On a very benign synthetic dataset where no return falls at or below the 5th percentile (can happen with tiny arrays), tail_95 is empty and CVaR returns None while VaR returned a value. This is correct behavior — the frontend must handle cvar_95 = null while var_95 is non-null without breaking.
running_peak == equity[i] for all i when the curve never declines — dd_pct is all zeros, and Ulcer = 0.0. This is correct. The zero-drawdown case for Calmar also needs separate handling (returns null). Make sure Ulcer = 0.0 is not incorrectly treated as null in the frontend.
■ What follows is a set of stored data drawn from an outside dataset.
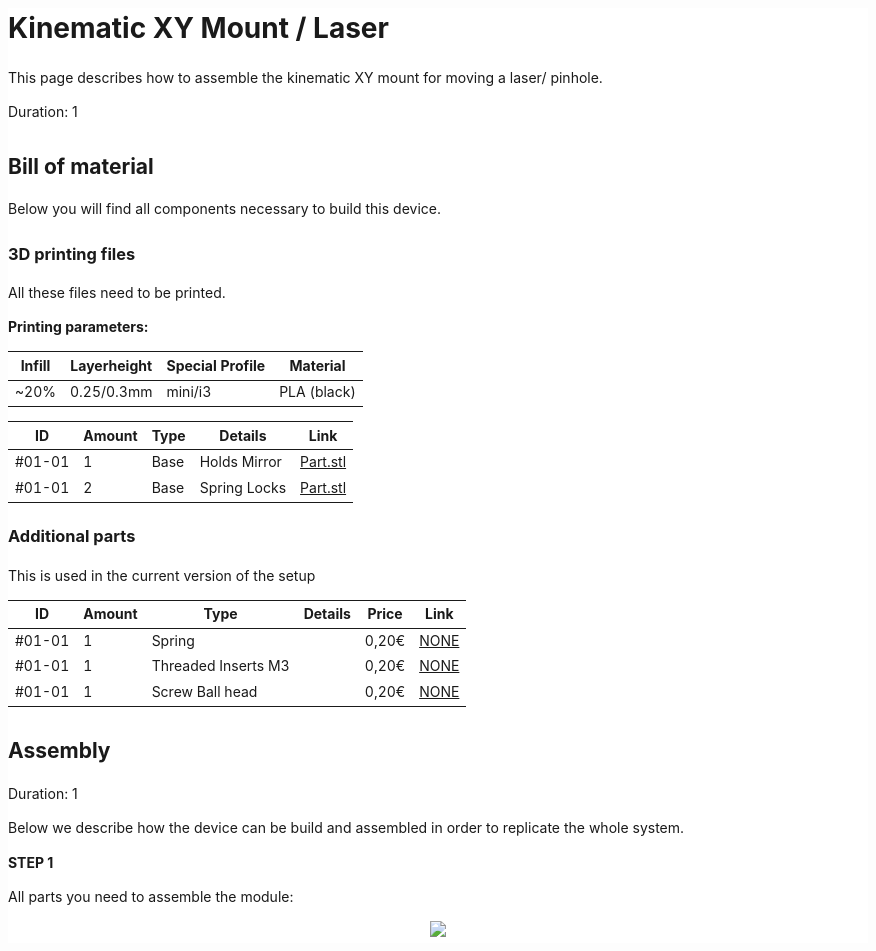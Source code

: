#  Kinematic XY Mount / Laser

This page describes how to assemble the kinematic XY mount for moving a laser/ pinhole.


Duration: 1

## Bill of material

Below you will find all components necessary to build this device.

### 3D printing files

All these files need to be printed.

**Printing parameters:**

|  Infill | Layerheight  | Special Profile | Material  |
|---|---|---|---|
| ~20% |  0.25/0.3mm | mini/i3 | PLA (black) |


|  ID |  Amount | Type | Details | Link  |
|---|---|---|---|---|
| #01-01 | 1 | Base |  Holds Mirror | [Part.stl](./STL/)  |
| #01-01 | 2 | Base |  Spring Locks | [Part.stl](./STL/)  |

### Additional parts
This is used in the current version of the setup

|  ID | Amount |   Type | Details  |  Price | Link  |
|---|---|---|---|---|---|
| #01-01 | 1  | Spring | | 0,20€  |  [NONE](NONE) |
| #01-01 | 1  | Threaded Inserts M3 | | 0,20€  |  [NONE](NONE) |
| #01-01 | 1  | Screw Ball head | | 0,20€  |  [NONE](NONE) |



## Assembly
Duration: 1

Below we describe how the device can be build and assembled in order to replicate the whole system.

**STEP 1**

All parts you need to assemble the module:

<p align="center">
<img src="/img/IMG_11_STAGE_Z_MANUAL/UC2_zstage_manual_0.jpg" width="600"/>
</p>

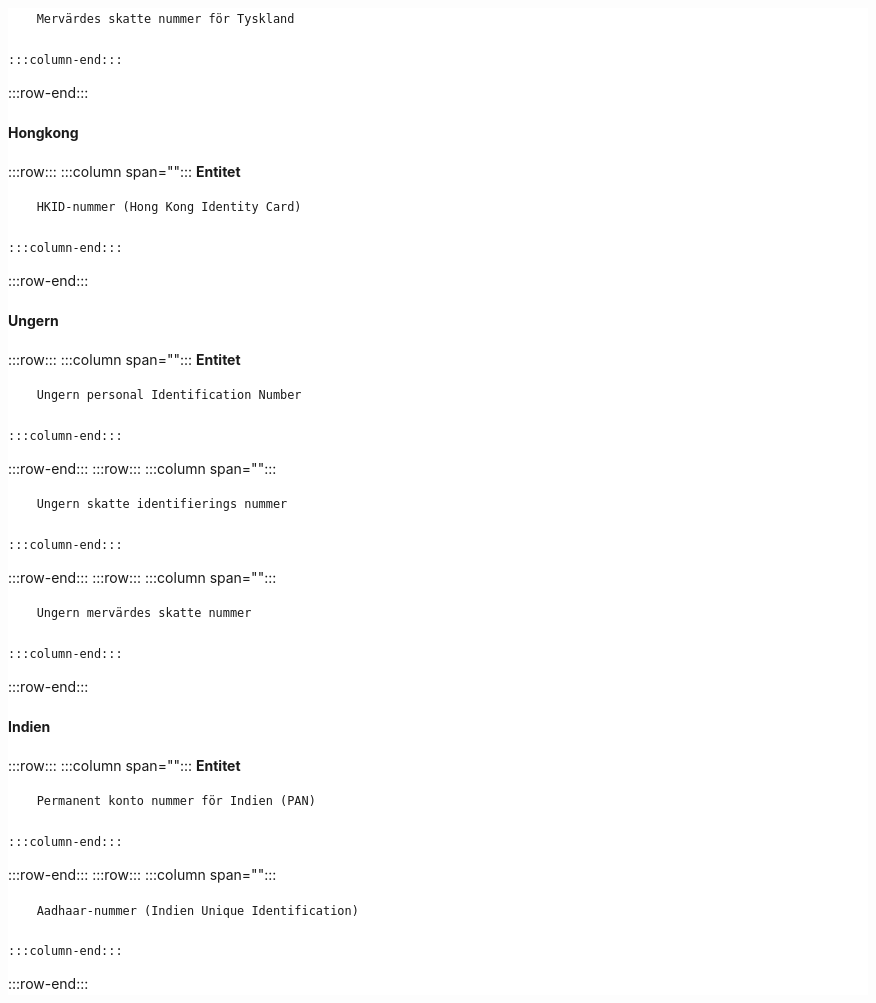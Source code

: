         Mervärdes skatte nummer för Tyskland

    :::column-end:::
:::row-end:::

#### <a name="hong-kong"></a>Hongkong

:::row:::
    :::column span="":::
        **Entitet**

        HKID-nummer (Hong Kong Identity Card)

    :::column-end:::
:::row-end:::

#### <a name="hungary"></a>Ungern

:::row:::
    :::column span="":::
        **Entitet**

        Ungern personal Identification Number

    :::column-end:::
:::row-end:::
:::row:::
    :::column span="":::

        Ungern skatte identifierings nummer

    :::column-end:::
:::row-end:::
:::row:::
    :::column span="":::

        Ungern mervärdes skatte nummer

    :::column-end:::
:::row-end:::

#### <a name="india"></a>Indien

:::row:::
    :::column span="":::
        **Entitet**

        Permanent konto nummer för Indien (PAN)

    :::column-end:::
:::row-end:::
:::row:::
    :::column span="":::

        Aadhaar-nummer (Indien Unique Identification)

    :::column-end:::
:::row-end:::
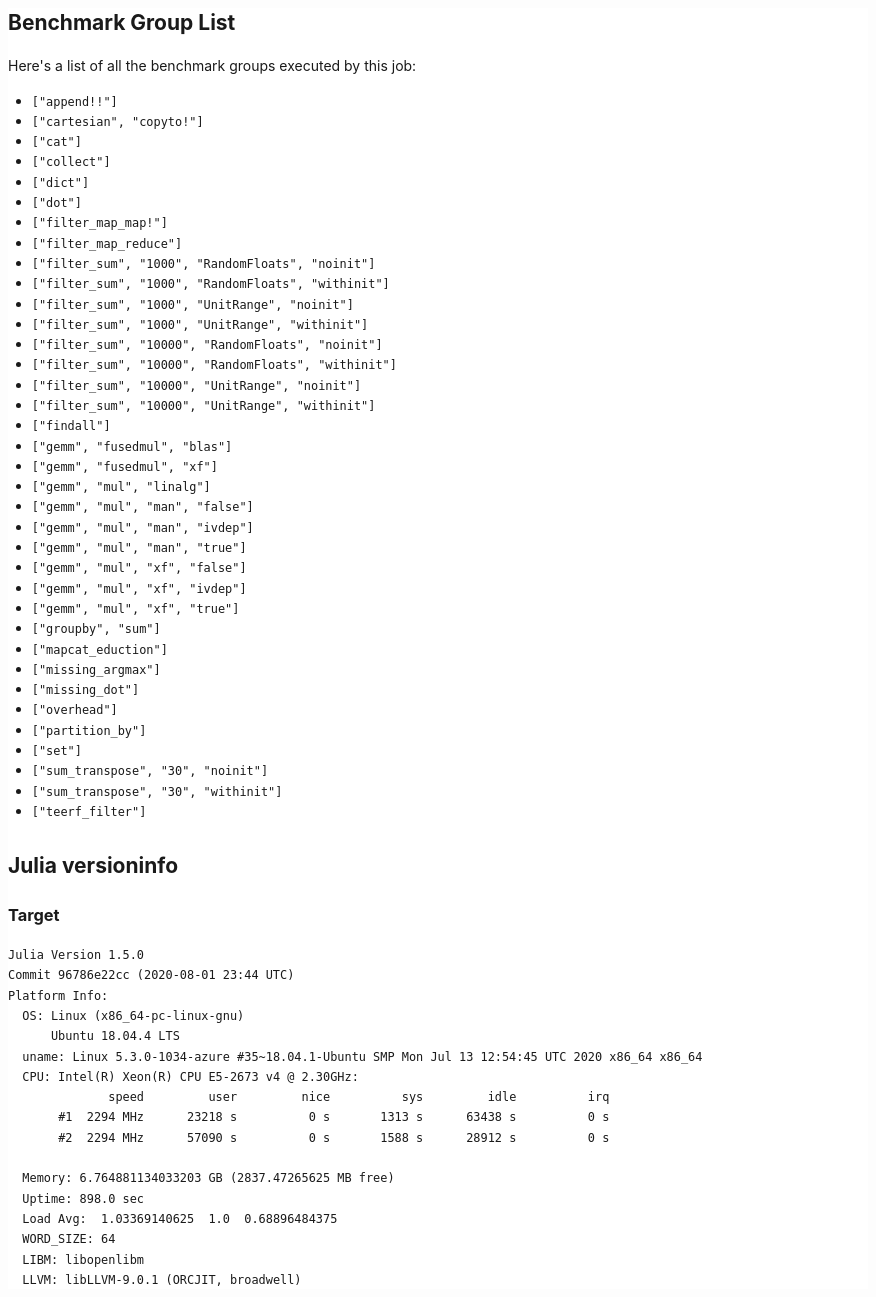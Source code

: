 ## Benchmark Group List
Here's a list of all the benchmark groups executed by this job:

- `["append!!"]`
- `["cartesian", "copyto!"]`
- `["cat"]`
- `["collect"]`
- `["dict"]`
- `["dot"]`
- `["filter_map_map!"]`
- `["filter_map_reduce"]`
- `["filter_sum", "1000", "RandomFloats", "noinit"]`
- `["filter_sum", "1000", "RandomFloats", "withinit"]`
- `["filter_sum", "1000", "UnitRange", "noinit"]`
- `["filter_sum", "1000", "UnitRange", "withinit"]`
- `["filter_sum", "10000", "RandomFloats", "noinit"]`
- `["filter_sum", "10000", "RandomFloats", "withinit"]`
- `["filter_sum", "10000", "UnitRange", "noinit"]`
- `["filter_sum", "10000", "UnitRange", "withinit"]`
- `["findall"]`
- `["gemm", "fusedmul", "blas"]`
- `["gemm", "fusedmul", "xf"]`
- `["gemm", "mul", "linalg"]`
- `["gemm", "mul", "man", "false"]`
- `["gemm", "mul", "man", "ivdep"]`
- `["gemm", "mul", "man", "true"]`
- `["gemm", "mul", "xf", "false"]`
- `["gemm", "mul", "xf", "ivdep"]`
- `["gemm", "mul", "xf", "true"]`
- `["groupby", "sum"]`
- `["mapcat_eduction"]`
- `["missing_argmax"]`
- `["missing_dot"]`
- `["overhead"]`
- `["partition_by"]`
- `["set"]`
- `["sum_transpose", "30", "noinit"]`
- `["sum_transpose", "30", "withinit"]`
- `["teerf_filter"]`

## Julia versioninfo

### Target
```
Julia Version 1.5.0
Commit 96786e22cc (2020-08-01 23:44 UTC)
Platform Info:
  OS: Linux (x86_64-pc-linux-gnu)
      Ubuntu 18.04.4 LTS
  uname: Linux 5.3.0-1034-azure #35~18.04.1-Ubuntu SMP Mon Jul 13 12:54:45 UTC 2020 x86_64 x86_64
  CPU: Intel(R) Xeon(R) CPU E5-2673 v4 @ 2.30GHz: 
              speed         user         nice          sys         idle          irq
       #1  2294 MHz      23218 s          0 s       1313 s      63438 s          0 s
       #2  2294 MHz      57090 s          0 s       1588 s      28912 s          0 s
       
  Memory: 6.764881134033203 GB (2837.47265625 MB free)
  Uptime: 898.0 sec
  Load Avg:  1.03369140625  1.0  0.68896484375
  WORD_SIZE: 64
  LIBM: libopenlibm
  LLVM: libLLVM-9.0.1 (ORCJIT, broadwell)
```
run_strategy_comparison() builds per-strategy strategy_metrics dicts and a metrics_list summary. The metrics_list is a hardcoded field selection (lines 949–958). The new fields will be in strategy_metrics (because it's the full dict from calculate_metrics()) but they will NOT appear in metrics_list unless the developer explicitly adds them.
Whether metrics_list needs updating depends on how the comparison summary table is rendered. Check BacktestingResults.js for which fields it iterates.
np.percentile with 20 observations and linear interpolation will give a precise result, but the 1st percentile (for VaR_99) sits between the 1st and 2nd smallest return on a 20-point dataset. The result is technically valid but the statistical confidence interval is wide. The "insufficient data" copy in the UI should use language like "calculated from N trading days" so users understand the sample-size limitation — not "N/A" which implies a bug.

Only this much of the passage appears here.